This is an incorrect statement. Your origin has become the top-left visible pixel, which is governed by screen space, not by misdesign design of Spritebatch. The actual top-left pixel is simply off-screen.

For clarity, I put all your draws together into one screenshot, and I added some more with rotation. The black lines are gridlines at the destinationRectangle X and Y coordinates.

spriteBatch.Draw(texture, new Rectangle(100, 50, 100, 100), null, Color.White);
spriteBatch.Draw(texture, new Rectangle(100, 225, 100, 100), null, Color.White, 0, new Vector2(0, 0), SpriteEffects.None, 0);
spriteBatch.Draw(texture, new Rectangle(100, 400, 100, 100), null, Color.White, 0, new Vector2(128, 128), SpriteEffects.None, 0);

spriteBatch.Draw(texture, new Rectangle(400, 50, 100, 100), null, Color.White, MathHelper.PiOver4, Vector2.Zero, SpriteEffects.None, 0);
spriteBatch.Draw(texture, new Rectangle(400, 225, 100, 100), null, Color.White, MathHelper.PiOver4, new Vector2(0, 0), SpriteEffects.None, 0);
spriteBatch.Draw(texture, new Rectangle(400, 400, 100, 100), null, Color.White, MathHelper.PiOver4, new Vector2(128, 128), SpriteEffects.None, 0);

As you can see, your texture coordinate has not been changed. The destination rectangle has been moved (prior to rotating).

Does that make sense?

I think so.

To answer your question, yes, the origin affects both the rotation center and the draw destination. But that alteration is completely logical. A preemptive summary: a destination rectangle does not make sense for a rotated quad, and SpriteBatch.Draw()'s arguments make as much sense as is possible.

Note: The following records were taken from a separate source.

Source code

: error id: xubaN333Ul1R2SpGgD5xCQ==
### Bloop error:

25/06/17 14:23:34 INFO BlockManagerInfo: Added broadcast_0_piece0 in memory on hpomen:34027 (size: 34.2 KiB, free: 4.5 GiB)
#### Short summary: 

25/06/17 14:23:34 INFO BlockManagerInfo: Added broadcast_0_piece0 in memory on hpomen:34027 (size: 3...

Consider the process of drawing this sprite. Using your rectangle with position and size, Spritebatch generates a quad that it will toss into its "batch". That quad needs to be rotated about some point (there is no draw overload that includes rotation but does not include origin) For that idea to make sense, some vertices of the quad need to be rotated from behind or above that origin. But you didn't specify a position, you only specified a destination rectangle. That means that the top-left corner vertex (based on the X and Y of your rectangle) must be moved away from the rotation point, and that move is -1 * origin. This happens internally, without any extra work by you. Yes, it changes the "idea" of a destination rectangle. But the height and width don't make any sense after rotation either (they've both changed).

Compare that to the alternative. For every rectangle that you want to draw, in order to determine its position, you have to manually rotate the top-leftmost corner relative to your origin, then transform your rectangle's X and Y, then pass that new rectangle into the actual draw call. You do all all that work simply to make the destinationRectangle's position match the screenspace position. In the meantime, the Rectangle's height and width are still wrong, because the rotation changed them, too. And some of your rectangle is farther left than your position value, so it was all for naught anyway.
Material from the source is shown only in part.